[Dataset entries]
======
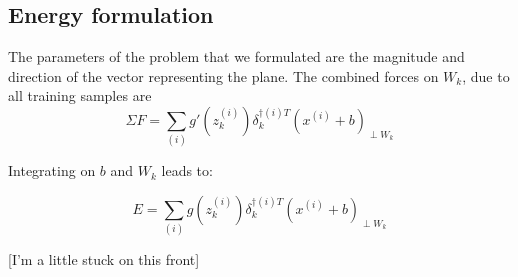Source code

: \documentclass[]{article}
\begin{document}
 	\subsection{Energy formulation}
 		The parameters of the problem that we formulated are the magnitude and direction of the vector representing the plane. The combined forces on $W_k$, due to all training samples are 
 		$$\Sigma F = \sum\limits_{(i)} g'(z^{(i)}_k)  \delta^{\dagger (i) T}_k (x^{(i)}+b)_{\perp W_k}$$

		Integrating on $b$ and $W_k$ leads to:
		
		$$E = \sum\limits_{(i)} g(z^{(i)}_k)  \delta^{\dagger (i) T}_k (x^{(i)}+b)_{\perp W_k}$$
		
		[I'm a little stuck on this front]
 		
 		
 		

 		 
 
\end{document}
======
-- Exercise goal --
Each entry above must come back exactly as written. Drop the images.

-- Exercise output --
Source code

: \documentclass[]{article}
\begin{document}
 	\subsection{Energy formulation}
 		The parameters of the problem that we formulated are the magnitude and direction of the vector representing the plane. The combined forces on $W_k$, due to all training samples are 
 		$$\Sigma F = \sum\limits_{(i)} g'(z^{(i)}_k)  \delta^{\dagger (i) T}_k (x^{(i)}+b)_{\perp W_k}$$

		Integrating on $b$ and $W_k$ leads to:
		
		$$E = \sum\limits_{(i)} g(z^{(i)}_k)  \delta^{\dagger (i) T}_k (x^{(i)}+b)_{\perp W_k}$$
		
		[I'm a little stuck on this front]
 		
 		
 		

 		 
 
\end{document}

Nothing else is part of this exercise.